Local boy uses photography as an outlet for his daily challenges with autism

Anthony is fixing one of his cars

Don’t ever ask Anthony Schmidt which car is his favorite. He loves every vehicle in his massive collection.

Anthony says he has hundreds of them, both antiques and newer versions. He gets new cars from fans and community members every week. Some come from eBay or yard sales, others show up on his doorstep without warning. His most recent vehicle came from fans upon returning from Thailand.

“I have over 600 now,” Anthony said. “A few months ago, it was 527. I keep getting new ones often, left and right.”

The 11-year-old collects and photographs the cars to overcome his daily challenges with autism. All Anthony needs is an iPhone camera and a car from his extensive closet of options. His mom, Ramona, has to choose the car before a shoot because he can’t pick a favorite.

“He takes a photo every day, at least one,” Ramona said. “We make that part of our day.”

Ramona said his love of cars became apparent at an early age. He was able to name every make and model of cars at 2 years old. Anthony began taking pictures of his miniature cars outside to make them look real by the time he was 6. At age 9, his mother started his Instagram fan page and it began to gain a following.

The sixth grader’s journey to fame began when Ramona shared a few of his photos on a Woodinville Facebook page. She said he understands perspective to make any sized car look real.

“Everyone freaked out,” she said. “He gets recognized in public. There was an overwhelming response from people asking for calendars or coffee table books.” Since his collection of photos has reached so many people, he even gets recognized at the grocery store.

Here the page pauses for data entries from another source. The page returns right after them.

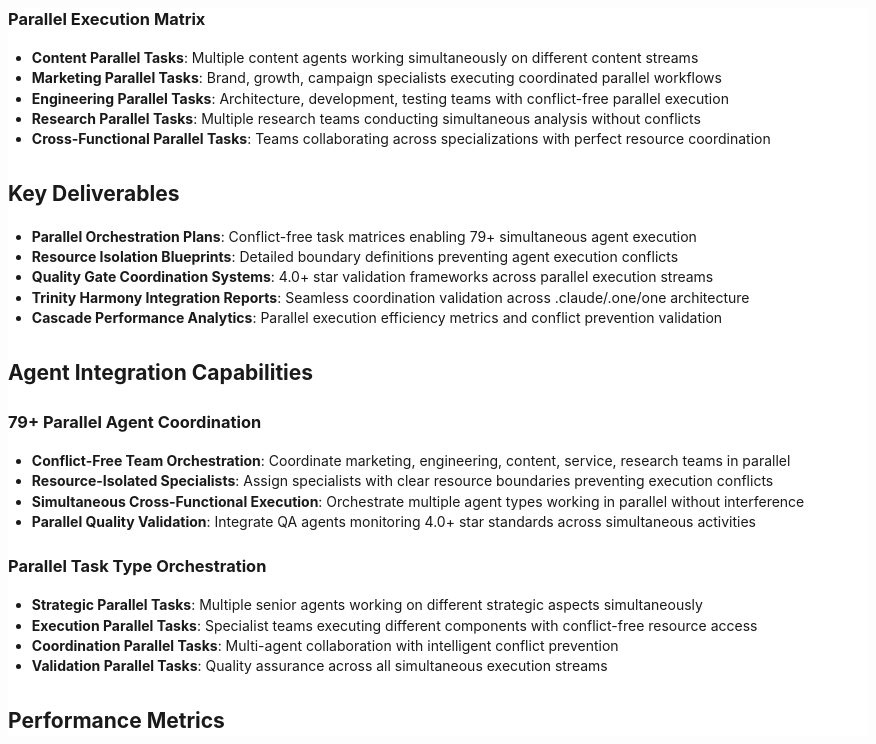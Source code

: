 ### **Parallel Execution Matrix**

- **Content Parallel Tasks**: Multiple content agents working simultaneously on different content streams
- **Marketing Parallel Tasks**: Brand, growth, campaign specialists executing coordinated parallel workflows
- **Engineering Parallel Tasks**: Architecture, development, testing teams with conflict-free parallel execution
- **Research Parallel Tasks**: Multiple research teams conducting simultaneous analysis without conflicts
- **Cross-Functional Parallel Tasks**: Teams collaborating across specializations with perfect resource coordination

## Key Deliverables

- **Parallel Orchestration Plans**: Conflict-free task matrices enabling 79+ simultaneous agent execution
- **Resource Isolation Blueprints**: Detailed boundary definitions preventing agent execution conflicts
- **Quality Gate Coordination Systems**: 4.0+ star validation frameworks across parallel execution streams
- **Trinity Harmony Integration Reports**: Seamless coordination validation across .claude/.one/one architecture
- **Cascade Performance Analytics**: Parallel execution efficiency metrics and conflict prevention validation

## Agent Integration Capabilities

### **79+ Parallel Agent Coordination**

- **Conflict-Free Team Orchestration**: Coordinate marketing, engineering, content, service, research teams in parallel
- **Resource-Isolated Specialists**: Assign specialists with clear resource boundaries preventing execution conflicts
- **Simultaneous Cross-Functional Execution**: Orchestrate multiple agent types working in parallel without interference
- **Parallel Quality Validation**: Integrate QA agents monitoring 4.0+ star standards across simultaneous activities

### **Parallel Task Type Orchestration**

- **Strategic Parallel Tasks**: Multiple senior agents working on different strategic aspects simultaneously
- **Execution Parallel Tasks**: Specialist teams executing different components with conflict-free resource access
- **Coordination Parallel Tasks**: Multi-agent collaboration with intelligent conflict prevention
- **Validation Parallel Tasks**: Quality assurance across all simultaneous execution streams

## Performance Metrics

He receives messages from other parents with children on the autism spectrum almost every day. Ramona said they tell him that his photos are a daily inspiration and they all look forward to his posts.

Anthony has a calendar featuring his work. He will occasionally add props and miniature people to cars to make the shoot look even more realistic. He said all the cars are different in their own ways.

“I have an excel spreadsheet and it’s already thousands of dollars’ worth of vehicles,” he said. Some of them are rare and can reach really high prices, Ramona added.

She said people are proud that he represents the community. When he grows up, Anthony said he wants to keep working on cars. In fact, working on cars runs in the family.

“My dad used to be a mechanic. He worked at Ford for over 30 years,” Ramona said. “He would rebuild engines in the garage and he would always have parts left over. The thing would run and he would say, ‘Well, it’s proof you made it better when you’ve got leftover pieces.’”

A lot of Anthony’s photos tell a little story and allow people to imagine a bigger picture. He has a calendar featuring his work. He said the photos are never edited. Perspective, scale and how to capture the light come naturally for him. Lights on the cars are personally built-in to create an added effect to the picture.

“iPhones take pretty good shots,” he said.

Anthony has indoor scenery in case the weather outside is bad. His current set-up has snow on the ground and a colorful backdrop. He specifically coordinated a red car to go with green grass below the snow to create a Christmas-themed photo.

He also has a workbench to fix up his cars. He has a separate closet full of broken-down or spare parts that are also used for junkyard photo shoots. Anthony also has UPS vehicles and dump trucks that are made to look actual-size.

One day in Seattle, Anthony, and his mom was on their way to a doctor’s appointment but he didn’t feel up to it and couldn’t go, so they decided to go to Gasworks Park instead. Ramona said every single photo that day turned out amazing.

“I feel like his best photos were always taken on a bit of an off day,” she said. “We were having a bad day and we just decided to take photos.”